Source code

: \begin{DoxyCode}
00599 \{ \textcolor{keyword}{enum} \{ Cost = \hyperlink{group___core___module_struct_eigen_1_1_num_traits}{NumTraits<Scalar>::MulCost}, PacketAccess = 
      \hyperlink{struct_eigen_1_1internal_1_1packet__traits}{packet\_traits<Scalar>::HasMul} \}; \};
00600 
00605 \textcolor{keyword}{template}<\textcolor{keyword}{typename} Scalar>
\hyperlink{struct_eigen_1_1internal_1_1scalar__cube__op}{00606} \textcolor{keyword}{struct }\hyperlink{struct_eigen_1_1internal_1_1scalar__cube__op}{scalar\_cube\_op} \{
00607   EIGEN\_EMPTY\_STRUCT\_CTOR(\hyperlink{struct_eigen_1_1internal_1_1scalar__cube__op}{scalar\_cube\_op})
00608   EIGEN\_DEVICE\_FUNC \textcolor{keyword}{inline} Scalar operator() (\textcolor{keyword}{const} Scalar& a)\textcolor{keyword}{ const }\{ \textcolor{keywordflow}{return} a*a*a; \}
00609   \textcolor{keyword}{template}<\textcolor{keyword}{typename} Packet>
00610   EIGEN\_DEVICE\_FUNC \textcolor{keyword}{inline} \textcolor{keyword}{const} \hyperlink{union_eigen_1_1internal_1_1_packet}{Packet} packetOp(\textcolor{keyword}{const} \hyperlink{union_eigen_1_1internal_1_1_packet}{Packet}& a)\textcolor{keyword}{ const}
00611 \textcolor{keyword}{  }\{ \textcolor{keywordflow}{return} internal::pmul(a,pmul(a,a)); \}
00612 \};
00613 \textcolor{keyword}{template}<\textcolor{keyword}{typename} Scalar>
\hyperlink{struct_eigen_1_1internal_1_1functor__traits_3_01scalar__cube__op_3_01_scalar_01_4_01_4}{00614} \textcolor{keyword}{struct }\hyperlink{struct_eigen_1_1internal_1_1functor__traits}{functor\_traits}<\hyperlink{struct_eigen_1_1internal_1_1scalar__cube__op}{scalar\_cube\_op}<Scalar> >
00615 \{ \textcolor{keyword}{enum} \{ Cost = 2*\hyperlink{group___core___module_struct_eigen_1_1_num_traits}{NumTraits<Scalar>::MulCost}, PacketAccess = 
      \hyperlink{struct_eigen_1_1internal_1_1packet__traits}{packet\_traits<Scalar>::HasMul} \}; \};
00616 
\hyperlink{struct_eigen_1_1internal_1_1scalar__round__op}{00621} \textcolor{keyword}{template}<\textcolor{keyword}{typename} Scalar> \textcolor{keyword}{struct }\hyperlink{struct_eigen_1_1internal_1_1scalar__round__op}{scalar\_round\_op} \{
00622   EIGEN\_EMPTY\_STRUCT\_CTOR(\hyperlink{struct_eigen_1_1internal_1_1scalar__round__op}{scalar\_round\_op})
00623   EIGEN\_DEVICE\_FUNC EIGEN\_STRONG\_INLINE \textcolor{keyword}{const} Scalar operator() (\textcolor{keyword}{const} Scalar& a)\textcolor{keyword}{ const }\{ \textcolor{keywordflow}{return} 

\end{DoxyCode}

## What is being asked
Write down how many lines of the data above contain the word "PacketAccess", with nothing else.

## Exercise output
2